Education does not in itself create jobs
Ha-Joon Chang and several other economists buck the orthodox trend among neo-liberal economists, who state that education is what makes countries richer. This is simply not true. In addition to education, you need a stable political system, and post-school infrastructure that creates jobs for young people when they leave school. Paper-pushing education can in fact hinder this process. 18th century Britain, 19th Century US and Germany, more recently South Korea, Taiwan and China, did not surge forward on the back of ‘education’. If anything, education was a by-product. They had a holistic view of government, policies, targeted spending and purpose. The failure in northern Nigeria is the presence of colonial type schooling in a world without hope. It promises everything and delivers precisely nothing.
Conclusion
It’s easy to Boko Harum them as lunatics but look beyond the headlines and you’ll see a general revulsion of Western interference and values. In many places our ‘schooling’ is received with suspicion and resentment, as it doesn’t change anything. In fact, it eats away at your existing culture, isolating children from the realities of that culture and economy, then spits them out at the end – into nothing.
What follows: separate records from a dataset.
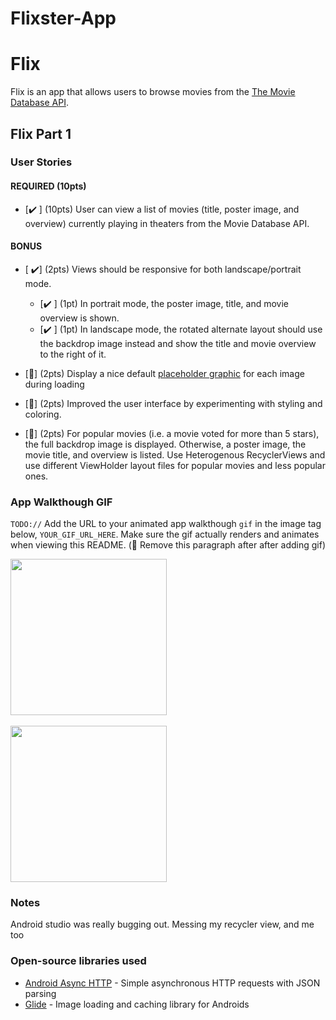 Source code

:# Flixster-App
# Flix
Flix is an app that allows users to browse movies from the [The Movie Database API](http://docs.themoviedb.apiary.io/#).


## Flix Part 1

### User Stories

#### REQUIRED (10pts)
- [✔️ ] (10pts) User can view a list of movies (title, poster image, and overview) currently playing in theaters from the Movie Database API.

#### BONUS
- [ ✔️] (2pts) Views should be responsive for both landscape/portrait mode.
   - [✔️ ] (1pt) In portrait mode, the poster image, title, and movie overview is shown.
   - [✔️ ] (1pt) In landscape mode, the rotated alternate layout should use the backdrop image instead and show the title and movie overview to the right of it.

- [🚧] (2pts) Display a nice default [placeholder graphic](https://guides.codepath.org/android/Displaying-Images-with-the-Glide-Library#advanced-usage) for each image during loading
- [🚧] (2pts) Improved the user interface by experimenting with styling and coloring.
- [🚧] (2pts) For popular movies (i.e. a movie voted for more than 5 stars), the full backdrop image is displayed. Otherwise, a poster image, the movie title, and overview is listed. Use Heterogenous RecyclerViews and use different ViewHolder layout files for popular movies and less popular ones.

### App Walkthough GIF
`TODO://` Add the URL to your animated app walkthough `gif` in the image tag below, `YOUR_GIF_URL_HERE`. Make sure the gif actually renders and animates when viewing this README. (🚫 Remove this paragraph after after adding gif)
 
<img src="http://g.recordit.co/Fb9tAJbVMV.gif" width=250><br>
<br>
<img src="http://g.recordit.co/pj569sTmsl.gif" width=250><br>


### Notes
Android studio was really bugging out. Messing my recycler view, and me too 

### Open-source libraries used

- [Android Async HTTP](https://github.com/codepath/CPAsyncHttpClient) - Simple asynchronous HTTP requests with JSON parsing
- [Glide](https://github.com/bumptech/glide) - Image loading and caching library for Androids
Is it any wonder that they turn to stable, ideological causes, whether it be fundamentalism or insurgency. In that context they have a purpose, a job, a community-they are respected. The vast majority of Boko Haram fighters are boys and young men who had nothing but see, in Boko Haram, something that gives their lives meaning, a gang, a place and a purpose. Education without employment doesn't give you this. Until we waken up and see contextualised education as the solution i.e. real practical, vocational skills, not just chalk and talk lessons to wooden benches, we’ll reap what we sow.

PS

As I was writing this piece King Abdullah of Saudi Arabia died. Let's not forget that it is the Saudi Wahhabi Salafist form of Islam that Boko Haram follow and that the first BOKO Haram leader, Yusuf, was given sanctuary in Saudi Arabia.

2 comments:

Anil said...

You mostly take an "a-cultural" stand on education. So it's refreshing to see a social commentary from you. Astute observations, Donald.

Paul Angileri said...

This is a great post. It really helps paint a picture about why problems persist in African countries, and the points vis a vis religious education and (in Boko Haram's case, brutal) indoctrination and how they subvert an already obsolete system make the whole enterprise of education a total mess.